The activation status of the immune-related MAPKs, MPK3 and MPK6, changes dynamically during pathogen infection (Tsuda and Katagiri 2010). In an attempt to identify a regulator of MPK3/MPK6 activation during A. thaliana-Pto interactions, I discovered that COR inactivates these MAPKs (Mine et al. 2017a). COR-activated MYC2 directly regulates expression of HIGHLY ABA-INDUCED 1 (HAI1) encoding a serine/threonine phosphatase. HAI1 acts as a phosphatase on MPK3 and MPK6. Importantly, COR requires HAI1 to promote Pto growth in plants. These findings add a new aspect of how COR suppresses plant immunity: COR manipulates the JA signaling network to reduce SA accumulation on one hand and to inactivate MAPKs on the other hand.

ETI overcomes virulence actions of pathogen effectors and reestablishes bacterial resistance

PTI and ETI share immune signaling components such as SA and MAPK. Nevertheless, ETI is effective against pathogens that overcome PTI. For instance, Pto is highly virulent in A. thaliana accession Col-0 due to an arsenal of PTI-suppressing effectors but become avirulent when additionally carrying ETI-inducing effectors such as AvrRpt2 and AvrRpm1 (Jones and Dangl 2006). I found that ETI activation upon recognition of AvrRpt2 or AvrRpm1 counteracts induction of HAI1 and ANAC019/055/072 by COR (Mine et al. 2017a). This finding is analogous to the recent report that AvrRpt2-triggered ETI causes S-nitrosylation of and disarms the P. syringae effector HopAI1 (Ling et al. 2017). Moreover, ETI protects AtMIN7, an immune component involved in both PTI and ETI, from degradation by the P. syringae effector HopM1 (Nomura et al. 2011). Collectively, these findings support an emerging idea that plants can take back control of the immune signaling network over pathogens by counteracting effector actions, thereby reestablishing bacterial resistance during ETI.

The signaling network comprising JA, ethylene (ET), PAD4, and SA is responsible for the robust bacterial resistance in AvrRpt2-triggered ETI (Tsuda et al. 2009). To address how these signaling components contribute together to AvrRpt2-triggered ETI, I profiled the transcriptome of A. thaliana Col-0 and combinatorial mutants deficient in the network components over time after challenge with Pto carrying AvrRpt2 effector, and showed that susceptible plants, including a quadruple mutant lacking all four network components, had gene expression patterns that were almost identical to those in the resistant Col-0 plants but delayed by several hours (Mine et al. 2018). This delay in gene expression could hinder coexpression of functionally related genes. However, coexpression network analysis revealed that modules of coexpressed genes identified in the wild type are highly preserved in the quadruple mutant. Thus, the major role of the JA/ET/PAD4/SA signaling network is to establish transcriptional reprogramming within the early time window of ETI, which is critical for resistance against this bacterial pathogen.

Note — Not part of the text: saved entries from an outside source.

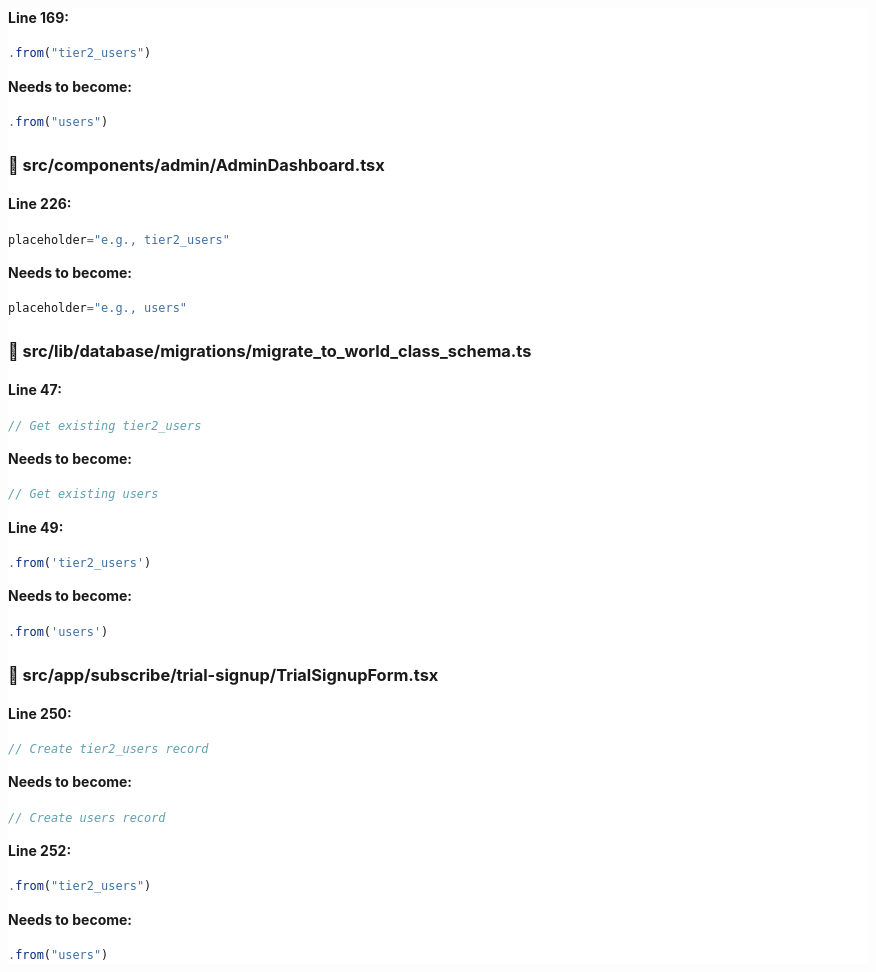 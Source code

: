 **Line 169:**
```typescript
.from("tier2_users")
```
**Needs to become:**
```typescript
.from("users")
```

### 📁 src/components/admin/AdminDashboard.tsx

**Line 226:**
```typescript
placeholder="e.g., tier2_users"
```
**Needs to become:**
```typescript
placeholder="e.g., users"
```

### 📁 src/lib/database/migrations/migrate_to_world_class_schema.ts

**Line 47:**
```typescript
// Get existing tier2_users
```
**Needs to become:**
```typescript
// Get existing users
```

**Line 49:**
```typescript
.from('tier2_users')
```
**Needs to become:**
```typescript
.from('users')
```

### 📁 src/app/subscribe/trial-signup/TrialSignupForm.tsx

**Line 250:**
```typescript
// Create tier2_users record
```
**Needs to become:**
```typescript
// Create users record
```

**Line 252:**
```typescript
.from("tier2_users")
```
**Needs to become:**
```typescript
.from("users")
```
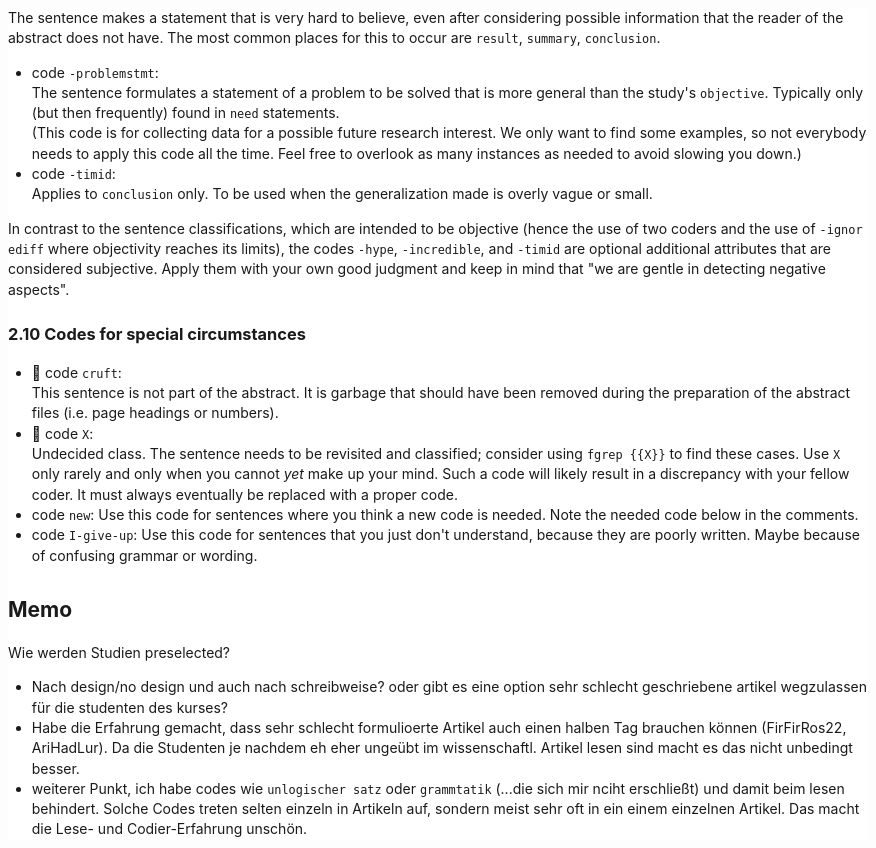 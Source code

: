   The sentence makes a statement that is very hard to believe, even after considering
  possible information that the reader of the abstract does not have.
  The most common places for this to occur are 
  `result`, `summary`, `conclusion`.  
- code `-problemstmt`:  
  The sentence formulates a statement of a problem to be solved that is more general
  than the study's `objective`. 
  Typically only (but then frequently) found in `need` statements.  
  (This code is for collecting data for a possible future research interest.
  We only want to find some examples, so not everybody needs to apply this code all the time.
  Feel free to overlook as many instances as needed to avoid slowing you down.)
- code `-timid`:  
  Applies to `conclusion` only. 
  To be used when the generalization made is overly vague or small.

In contrast to the sentence classifications, which are intended to be objective
(hence the use of two coders and the use of `-ignorediff` where objectivity reaches its limits),
the codes `-hype`, `-incredible`, and `-timid` are optional additional attributes
that are considered subjective. 
Apply them with your own good judgment and keep in mind that
"we are gentle in detecting negative aspects".


### 2.10 Codes for special circumstances 

- &#x1F517; code `cruft`:  
  This sentence is not part of the abstract.
  It is garbage that should have been removed during the preparation of the abstract files (i.e. page headings or numbers).
- &#x1F517; code `X`:  
  Undecided class. The sentence needs to be revisited and classified;
  consider using `fgrep {{X}}` to find these cases.
  Use `X` only rarely and only when you cannot _yet_ make up your mind.
  Such a code will likely result in a discrepancy with your fellow coder.
  It must always eventually be replaced with a proper code.
- code `new`:
  Use this code for sentences where you think a new code is needed. Note the needed code below in the comments.
- code `I-give-up`:
  Use this code for sentences that you just don't understand, because they are poorly written. Maybe because of confusing grammar or wording. 
      
      
      
## Memo
         
Wie werden Studien preselected?
- Nach design/no design und auch nach schreibweise? oder gibt es eine option sehr schlecht geschriebene artikel wegzulassen für die studenten des kurses?
- Habe die Erfahrung gemacht, dass sehr schlecht formulioerte Artikel auch einen halben Tag brauchen können (FirFirRos22, AriHadLur). Da die Studenten je nachdem eh eher ungeübt im wissenschaftl. Artikel lesen sind macht es das nicht unbedingt besser. 
- weiterer Punkt, ich habe codes wie `unlogischer satz` oder `grammtatik` (...die sich mir nciht erschließt) und damit beim lesen behindert. Solche Codes treten selten einzeln in Artikeln auf, sondern meist sehr oft in ein einem einzelnen Artikel. Das macht die Lese- und Codier-Erfahrung unschön.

Conclusion and perspectives

My research achievements have shed light on the molecular mechanisms underlying the dynamics of plant immune signaling networks of import in the outcome of plant–bacteria interactions. For instance, the effects of JA change from negative to positive to achieve tunable and robust SA accumulation depending on the status of the network component PAD4 during PTI. Such sophisticated interactions between network components are beneficial for plants to optimize their immune responses in a changing environment, but can be exploited by pathogens. Indeed, COR produced by Pto exploits JA-mediated suppression of SA and MAPK. However, plants can counteract these virulence actions of COR and reestablish disease resistance during ETI. I anticipate that these studies provide a foundation for further understanding of plant–pathogen interactions from a network perspective, which will eventually allow us to manipulate plant immune signaling networks for designing disease resistance according to pathogen virulence mechanisms and environmental conditions in agricultural fields.